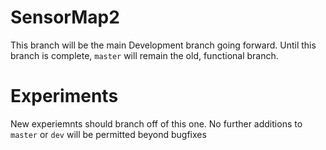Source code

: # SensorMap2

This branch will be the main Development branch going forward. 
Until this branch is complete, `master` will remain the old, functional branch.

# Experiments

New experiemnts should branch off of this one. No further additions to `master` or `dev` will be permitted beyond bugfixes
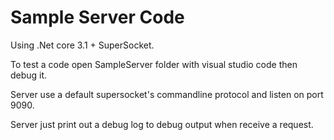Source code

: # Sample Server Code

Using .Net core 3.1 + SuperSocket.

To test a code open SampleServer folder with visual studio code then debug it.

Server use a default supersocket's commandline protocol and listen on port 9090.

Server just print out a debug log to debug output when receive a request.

* * * * * * *

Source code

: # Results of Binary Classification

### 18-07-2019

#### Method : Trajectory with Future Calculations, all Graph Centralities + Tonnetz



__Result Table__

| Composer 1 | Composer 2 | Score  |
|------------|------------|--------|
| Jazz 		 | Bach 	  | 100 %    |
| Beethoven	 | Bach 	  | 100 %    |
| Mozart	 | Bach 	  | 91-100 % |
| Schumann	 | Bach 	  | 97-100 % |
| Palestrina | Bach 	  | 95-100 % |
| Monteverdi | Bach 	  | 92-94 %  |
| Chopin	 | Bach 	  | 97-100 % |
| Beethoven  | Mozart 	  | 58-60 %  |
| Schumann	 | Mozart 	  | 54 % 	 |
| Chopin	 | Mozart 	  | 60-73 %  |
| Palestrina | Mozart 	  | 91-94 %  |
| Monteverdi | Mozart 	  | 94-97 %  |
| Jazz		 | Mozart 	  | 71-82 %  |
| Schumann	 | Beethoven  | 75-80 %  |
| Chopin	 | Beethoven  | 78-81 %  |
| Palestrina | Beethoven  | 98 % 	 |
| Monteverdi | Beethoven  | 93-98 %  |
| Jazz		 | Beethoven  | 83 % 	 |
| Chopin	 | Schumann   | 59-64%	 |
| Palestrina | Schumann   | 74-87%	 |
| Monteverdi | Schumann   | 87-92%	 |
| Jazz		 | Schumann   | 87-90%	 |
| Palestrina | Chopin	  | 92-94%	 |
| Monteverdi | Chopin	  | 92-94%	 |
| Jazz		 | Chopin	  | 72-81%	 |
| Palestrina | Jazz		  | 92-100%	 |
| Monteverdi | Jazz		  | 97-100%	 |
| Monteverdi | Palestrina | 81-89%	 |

* * * * * * *

* _ACTION ITEM_
Return exactly, and only, the lines above starting at the line that contains "Using .Net core 3.1 + SuperSocket." and ending at the line that contains "Server just print".

* _RESULT FOR THIS EXERCISE_
Using .Net core 3.1 + SuperSocket.

To test a code open SampleServer folder with visual studio code then debug it.

Server use a default supersocket's commandline protocol and listen on port 9090.

Server just print out a debug log to debug output when receive a request.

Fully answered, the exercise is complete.